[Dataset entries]
○ ○ ○ ○

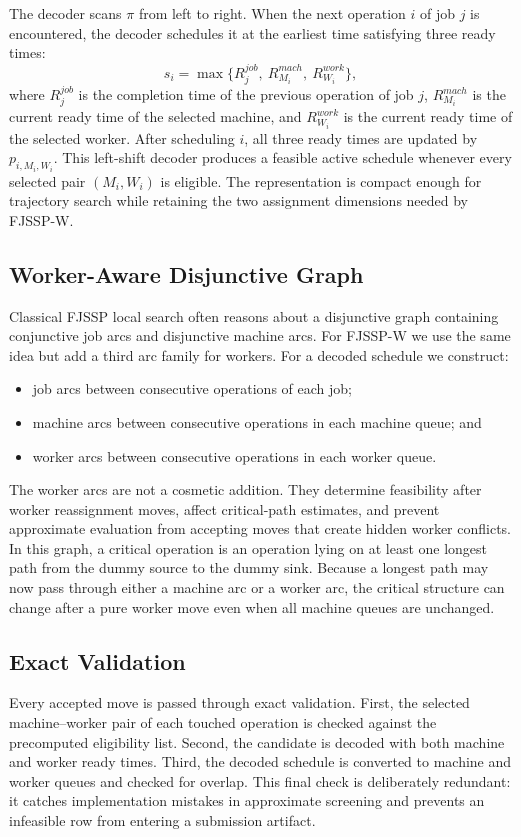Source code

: \documentclass[sigconf,anonymous,review,dvipsnames]{acmart}
\begin{document}
The decoder scans $\pi$ from left to right.
When the next operation $i$ of job $j$ is encountered, the decoder schedules it at the earliest time satisfying three ready times:
\[
  s_i=\max\{R^{job}_j,\ R^{mach}_{M_i},\ R^{work}_{W_i}\},
\]
where $R^{job}_j$ is the completion time of the previous operation of job $j$, $R^{mach}_{M_i}$ is the current ready time of the selected machine, and $R^{work}_{W_i}$ is the current ready time of the selected worker.
After scheduling $i$, all three ready times are updated by $p_{i,M_i,W_i}$.
This left-shift decoder produces a feasible active schedule whenever every selected pair $(M_i,W_i)$ is eligible.
The representation is compact enough for trajectory search while retaining the two assignment dimensions needed by FJSSP-W.

\subsection{Worker-Aware Disjunctive Graph}
Classical FJSSP local search often reasons about a disjunctive graph containing conjunctive job arcs and disjunctive machine arcs.
For FJSSP-W we use the same idea but add a third arc family for workers.
For a decoded schedule we construct:
\begin{itemize}
  \item job arcs between consecutive operations of each job;
  \item machine arcs between consecutive operations in each machine queue; and
  \item worker arcs between consecutive operations in each worker queue.
\end{itemize}
The worker arcs are not a cosmetic addition.
They determine feasibility after worker reassignment moves, affect critical-path estimates, and prevent approximate evaluation from accepting moves that create hidden worker conflicts.
In this graph, a critical operation is an operation lying on at least one longest path from the dummy source to the dummy sink.
Because a longest path may now pass through either a machine arc or a worker arc, the critical structure can change after a pure worker move even when all machine queues are unchanged.

\subsection{Exact Validation}
Every accepted move is passed through exact validation.
First, the selected machine--worker pair of each touched operation is checked against the precomputed eligibility list.
Second, the candidate is decoded with both machine and worker ready times.
Third, the decoded schedule is converted to machine and worker queues and checked for overlap.
This final check is deliberately redundant: it catches implementation mistakes in approximate screening and prevents an infeasible row from entering a submission artifact.
\end{document}
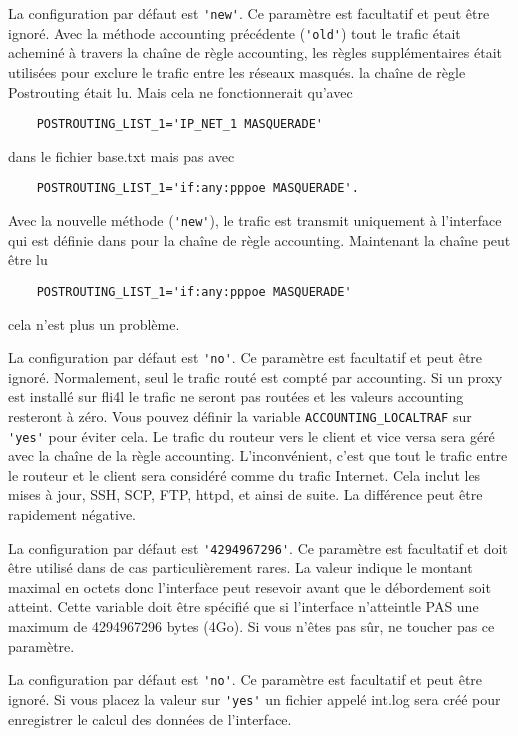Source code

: \begin{description}
La configuration par défaut est \verb*?'new'?.
Ce paramètre est facultatif et peut être ignoré. Avec la méthode accounting
précédente (\verb*?'old'?) tout le trafic était acheminé à travers la chaîne
de règle accounting, les règles supplémentaires était utilisées pour exclure
le trafic entre les réseaux masqués. la chaîne de règle Postrouting était lu.
Mais cela ne fonctionnerait qu'avec
\begin{example}
\begin{verbatim}
    POSTROUTING_LIST_1='IP_NET_1 MASQUERADE'
\end{verbatim}
\end{example}
dans le fichier base.txt mais pas avec
\begin{example}
\begin{verbatim}
    POSTROUTING_LIST_1='if:any:pppoe MASQUERADE'.
\end{verbatim}
\end{example}
Avec la nouvelle méthode (\verb*?'new'?), le trafic est transmit uniquement à
l'interface qui est définie dans 
pour la chaîne de règle accounting. Maintenant la chaîne peut être lu
\begin{example}
\begin{verbatim}
    POSTROUTING_LIST_1='if:any:pppoe MASQUERADE'
\end{verbatim}
\end{example}
cela n'est plus un problème.

La configuration par défaut est \verb*?'no'?.
Ce paramètre est facultatif et peut être ignoré. Normalement, seul le trafic
routé est compté par accounting. Si un proxy est installé sur fli4l le trafic
ne seront pas routées et les valeurs accounting resteront à zéro. Vous pouvez
définir la variable \verb*?ACCOUNTING_LOCALTRAF? sur \verb*?'yes'? pour éviter
cela. Le trafic du routeur vers le client et vice versa sera géré avec la chaîne
de la règle accounting. L'inconvénient, c'est que tout le trafic entre le routeur
et le client sera considéré comme du trafic Internet. Cela inclut les mises à
jour, SSH, SCP, FTP, httpd, et ainsi de suite. La différence peut être
rapidement négative.

La configuration par défaut est \verb*?'4294967296'?.
Ce paramètre est facultatif et doit être utilisé dans de cas particulièrement
rares. La valeur indique le montant maximal en octets donc l'interface peut
resevoir avant que le débordement soit atteint. Cette variable doit être
spécifié que si l'interface n'atteintle PAS une maximum de 4294967296 bytes
(4Go). Si vous n'êtes pas sûr, ne toucher pas ce paramètre.

La configuration par défaut est \verb*?'no'?.
Ce paramètre est facultatif et peut être ignoré. Si vous placez la valeur sur
\verb*?'yes'? un fichier appelé int.log sera créé pour enregistrer le calcul
des données de l'interface.
\end{description}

○ ○ ○ ○

Copy the preceding data in full and word for word, dropping its pictures.

Task result:
Source code

: \documentclass[sigconf,anonymous,review,dvipsnames]{acmart}
\begin{document}
The decoder scans $\pi$ from left to right.
When the next operation $i$ of job $j$ is encountered, the decoder schedules it at the earliest time satisfying three ready times:
\[
  s_i=\max\{R^{job}_j,\ R^{mach}_{M_i},\ R^{work}_{W_i}\},
\]
where $R^{job}_j$ is the completion time of the previous operation of job $j$, $R^{mach}_{M_i}$ is the current ready time of the selected machine, and $R^{work}_{W_i}$ is the current ready time of the selected worker.
After scheduling $i$, all three ready times are updated by $p_{i,M_i,W_i}$.
This left-shift decoder produces a feasible active schedule whenever every selected pair $(M_i,W_i)$ is eligible.
The representation is compact enough for trajectory search while retaining the two assignment dimensions needed by FJSSP-W.

\subsection{Worker-Aware Disjunctive Graph}
Classical FJSSP local search often reasons about a disjunctive graph containing conjunctive job arcs and disjunctive machine arcs.
For FJSSP-W we use the same idea but add a third arc family for workers.
For a decoded schedule we construct:
\begin{itemize}
  \item job arcs between consecutive operations of each job;
  \item machine arcs between consecutive operations in each machine queue; and
  \item worker arcs between consecutive operations in each worker queue.
\end{itemize}
The worker arcs are not a cosmetic addition.
They determine feasibility after worker reassignment moves, affect critical-path estimates, and prevent approximate evaluation from accepting moves that create hidden worker conflicts.
In this graph, a critical operation is an operation lying on at least one longest path from the dummy source to the dummy sink.
Because a longest path may now pass through either a machine arc or a worker arc, the critical structure can change after a pure worker move even when all machine queues are unchanged.

\subsection{Exact Validation}
Every accepted move is passed through exact validation.
First, the selected machine--worker pair of each touched operation is checked against the precomputed eligibility list.
Second, the candidate is decoded with both machine and worker ready times.
Third, the decoded schedule is converted to machine and worker queues and checked for overlap.
This final check is deliberately redundant: it catches implementation mistakes in approximate screening and prevents an infeasible row from entering a submission artifact.
\end{document}
Source code

: \begin{description}
La configuration par défaut est \verb*?'new'?.
Ce paramètre est facultatif et peut être ignoré. Avec la méthode accounting
précédente (\verb*?'old'?) tout le trafic était acheminé à travers la chaîne
de règle accounting, les règles supplémentaires était utilisées pour exclure
le trafic entre les réseaux masqués. la chaîne de règle Postrouting était lu.
Mais cela ne fonctionnerait qu'avec
\begin{example}
\begin{verbatim}
    POSTROUTING_LIST_1='IP_NET_1 MASQUERADE'
\end{verbatim}
\end{example}
dans le fichier base.txt mais pas avec
\begin{example}
\begin{verbatim}
    POSTROUTING_LIST_1='if:any:pppoe MASQUERADE'.
\end{verbatim}
\end{example}
Avec la nouvelle méthode (\verb*?'new'?), le trafic est transmit uniquement à
l'interface qui est définie dans 
pour la chaîne de règle accounting. Maintenant la chaîne peut être lu
\begin{example}
\begin{verbatim}
    POSTROUTING_LIST_1='if:any:pppoe MASQUERADE'
\end{verbatim}
\end{example}
cela n'est plus un problème.

La configuration par défaut est \verb*?'no'?.
Ce paramètre est facultatif et peut être ignoré. Normalement, seul le trafic
routé est compté par accounting. Si un proxy est installé sur fli4l le trafic
ne seront pas routées et les valeurs accounting resteront à zéro. Vous pouvez
définir la variable \verb*?ACCOUNTING_LOCALTRAF? sur \verb*?'yes'? pour éviter
cela. Le trafic du routeur vers le client et vice versa sera géré avec la chaîne
de la règle accounting. L'inconvénient, c'est que tout le trafic entre le routeur
et le client sera considéré comme du trafic Internet. Cela inclut les mises à
jour, SSH, SCP, FTP, httpd, et ainsi de suite. La différence peut être
rapidement négative.

La configuration par défaut est \verb*?'4294967296'?.
Ce paramètre est facultatif et doit être utilisé dans de cas particulièrement
rares. La valeur indique le montant maximal en octets donc l'interface peut
resevoir avant que le débordement soit atteint. Cette variable doit être
spécifié que si l'interface n'atteintle PAS une maximum de 4294967296 bytes
(4Go). Si vous n'êtes pas sûr, ne toucher pas ce paramètre.

La configuration par défaut est \verb*?'no'?.
Ce paramètre est facultatif et peut être ignoré. Si vous placez la valeur sur
\verb*?'yes'? un fichier appelé int.log sera créé pour enregistrer le calcul
des données de l'interface.
\end{description}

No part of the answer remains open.